The first step would be to identify if there is any substantial shift in the performance of the system using Time series data generated by a single IoT sensor. For a detailed flow on this topic, you can refer to the Change Point detection IBM Pattern. Once, a Change point is detected in one key operating parameter of the IoT equipment, then it makes sense to follow it up with a Test to predict if this recent shift will result in a failure of an equipment. This Pattern is an end to end walk through of a Prediction methodology that utilizes multivariate IoT data to predict any failure of an equipment. Bivariate prediction algorithm – Logistic Regression is used to implement this Prediction. Predictive packages in Python 2.0 software is used in this Pattern with sample Sensor data loaded into the Data Science experience cloud.
All the intermediary steps are modularized and all code open sourced to enable developers to use / modify the modules / sub-modules as they see fit for their specific application
When you have completed this pattern, you will understand how to
- Read IoT Sensor data stored in the Data base
- Configure the features and target variables for Prediction model
- Split the multivariate data into Train and Test datasets by configuring the ratio
- Train the model using Logistic Regression and measure the Prediction accuracy
- Score the Test data and measure Prediction accuracy
- Evaluate the Model’s Predictive performance further by computing a Confusion matrix
- Rerun experiments by changing the configuration parameters
- User signs up for IBM Data Science experience
- User loads the sample IoT sensor Time series data to database
- A configuration file holds all the key parameters for running the IoT Time series prediction algorithm
- The prediction algorithm written in Python 2.0 Jupyter notebook uses the Configuration parameters and Sensor data from DB
- Python Notebook runs on Spark in IBM Watson Studio to ensure performance and scalability
- The outputs of the prediction algorithm is saved in Object storage for consumption
- Reading IoT Sensor data from DB
- Function to split Test and Train datasets, Build Logistic Regression models, Score models, Compute accuracy metrics like Confusion matrix
- User configurable features and target variables for Predicting equipment failures, Test and Train data sets
- Computations of key statistics that help evaluate the Predictive capability of the models
- Repeat the experiment by altering the Configuration parameters by rerunning the models
- IBM Watson Studio: Analyze data using Python, Jupyter Notebook and RStudio in a configured, collaborative environment that includes IBM value-adds, such as managed Spark.
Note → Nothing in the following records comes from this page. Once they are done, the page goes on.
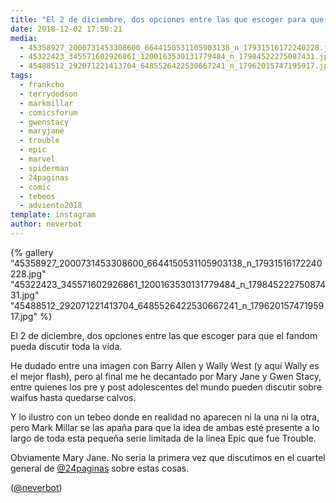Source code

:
```yaml
---
title: "El 2 de diciembre, dos opciones entre las que escoger para que el fandom pueda discutir toda la vida"
date: 2018-12-02 17:50:21
media: 
  - 45358927_2000731453308600_6644150531105903138_n_17931516172240228.jpg
  - 45322423_345571602926861_1200163530131779484_n_17984522275087431.jpg
  - 45488512_292071221413704_6485526422530667241_n_17962015747195917.jpg
tags: 
  - frankcho
  - terrydodson
  - markmillar
  - comicsforum
  - gwenstacy
  - maryjane
  - trouble
  - epic
  - marvel
  - spiderman
  - 24paginas
  - comic
  - tebeos
  - adviento2018
template: instagram
author: neverbot
---
```


{% gallery "45358927_2000731453308600_6644150531105903138_n_17931516172240228.jpg" "45322423_345571602926861_1200163530131779484_n_17984522275087431.jpg" "45488512_292071221413704_6485526422530667241_n_17962015747195917.jpg" %}

El 2 de diciembre, dos opciones entre las que escoger para que el fandom pueda discutir toda la vida.

He dudado entre una imagen con Barry Allen y Wally West (y aquí Wally es el mejor flash), pero al final me he decantado por Mary Jane y Gwen Stacy, entre quienes los pre y post adolescentes del mundo pueden discutir sobre waifus hasta quedarse calvos.

Y lo ilustro con un tebeo donde en realidad no aparecen ni la una ni la otra, pero Mark Millar se las apaña para que la idea de ambas esté presente a lo largo de toda esta pequeña serie limitada de la línea Epic que fue Trouble.

Obviamente Mary Jane. No sería la primera vez que discutimos en el cuartel general de [@24paginas](https://instagram.com/24paginas) sobre estas cosas.

([@neverbot](https://instagram.com/neverbot))
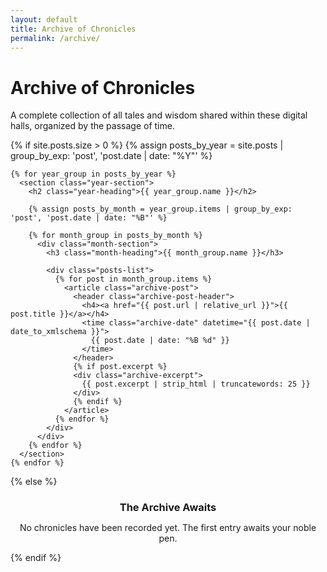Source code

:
 ```yaml
---
layout: default
title: Archive of Chronicles
permalink: /archive/
---
```


<div class="card">
  <h1>Archive of Chronicles</h1>
  <p class="lead">A complete collection of all tales and wisdom shared within these digital halls, organized by the passage of time.</p>

  {% if site.posts.size > 0 %}
    {% assign posts_by_year = site.posts | group_by_exp: 'post', 'post.date | date: "%Y"' %}
    
    {% for year_group in posts_by_year %}
      <section class="year-section">
        <h2 class="year-heading">{{ year_group.name }}</h2>
        
        {% assign posts_by_month = year_group.items | group_by_exp: 'post', 'post.date | date: "%B"' %}
        
        {% for month_group in posts_by_month %}
          <div class="month-section">
            <h3 class="month-heading">{{ month_group.name }}</h3>
            
            <div class="posts-list">
              {% for post in month_group.items %}
                <article class="archive-post">
                  <header class="archive-post-header">
                    <h4><a href="{{ post.url | relative_url }}">{{ post.title }}</a></h4>
                    <time class="archive-date" datetime="{{ post.date | date_to_xmlschema }}">
                      {{ post.date | date: "%B %d" }}
                    </time>
                  </header>
                  {% if post.excerpt %}
                  <div class="archive-excerpt">
                    {{ post.excerpt | strip_html | truncatewords: 25 }}
                  </div>
                  {% endif %}
                </article>
              {% endfor %}
            </div>
          </div>
        {% endfor %}
      </section>
    {% endfor %}
  {% else %}
    <div class="no-posts">
      <h3>The Archive Awaits</h3>
      <p>No chronicles have been recorded yet. The first entry awaits your noble pen.</p>
    </div>
  {% endif %}
</div>

<style>
.year-section {
  margin-bottom: var(--space-3xl);
}

.year-heading {
  color: var(--burgundy);
  border-bottom: 3px solid var(--gold-primary);
  padding-bottom: var(--space-sm);
  margin-bottom: var(--space-xl);
  position: relative;
}

.year-heading::before {
  content: '📜';
  margin-right: var(--space-sm);
  color: var(--gold-primary);
}

.month-section {
  margin-bottom: var(--space-2xl);
}

.month-heading {
  color: var(--ink-medium);
  font-size: var(--font-size-xl);
  margin-bottom: var(--space-lg);
  padding-left: var(--space-lg);
  border-left: 4px solid var(--gold-primary);
}

.posts-list {
  margin-left: var(--space-xl);
}

.archive-post {
  background: rgba(255, 255, 255, 0.5);
  border: 1px solid rgba(212, 175, 55, 0.2);
  border-radius: var(--radius-md);
  padding: var(--space-lg);
  margin-bottom: var(--space-lg);
  transition: var(--transition-normal);
}

.archive-post:hover {
  background: rgba(255, 255, 255, 0.8);
  border-color: var(--gold-primary);
  transform: translateX(var(--space-sm));
}

.archive-post-header {
  display: flex;
  justify-content: space-between;
  align-items: flex-start;
  margin-bottom: var(--space-sm);
  gap: var(--space-lg);
}

.archive-post h4 {
  margin: 0;
  font-size: var(--font-size-lg);
  flex: 1;
}

.archive-post h4 a {
  color: var(--ink-dark);
  text-decoration: none;
  border: none;
}

.archive-post h4 a:hover {
  color: var(--burgundy);
}

.archive-date {
  color: var(--ink-light);
  font-size: var(--font-size-sm);
  font-family: 'Open Sans', sans-serif;
  font-weight: 600;
  white-space: nowrap;
  background: rgba(212, 175, 55, 0.1);
  padding: var(--space-xs) var(--space-sm);
  border-radius: var(--radius-sm);
}

.archive-excerpt {
  color: var(--ink-medium);
  font-size: var(--font-size-base);
  line-height: 1.5;
  margin-top: var(--space-sm);
}

.no-posts {
  text-align: center;
  padding: var(--space-3xl);
  color: var(--ink-light);
}

.no-posts h3 {
  color: var(--ink-medium);
  margin-bottom: var(--space-lg);
}

@media (max-width: 768px) {
  .archive-post-header {
    flex-direction: column;
    align-items: flex-start;
    gap: var(--space-sm);
  }
  
  .posts-list {
    margin-left: 0;
  }
  
  .month-heading {
    padding-left: var(--space-sm);
  }
}
</style>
- DB2 Warehouse on cloud: IBM Db2 Warehouse on Cloud is a fully-managed, enterprise-class, cloud data warehouse service. Powered by IBM BLU Acceleration.
- IBM Cloud Object Storage: An IBM Cloud service that provides an unstructured cloud data store to build and deliver cost effective apps and services with high reliability and fast speed to market.
- Analytics: Finding patterns in data to derive information.
- Data Science:Systems and scientific methods to analyze structured and unstructured data in order to extract knowledge and insights.
Follow these steps to setup and run this IBM Code Pattern. The steps are described in detail below.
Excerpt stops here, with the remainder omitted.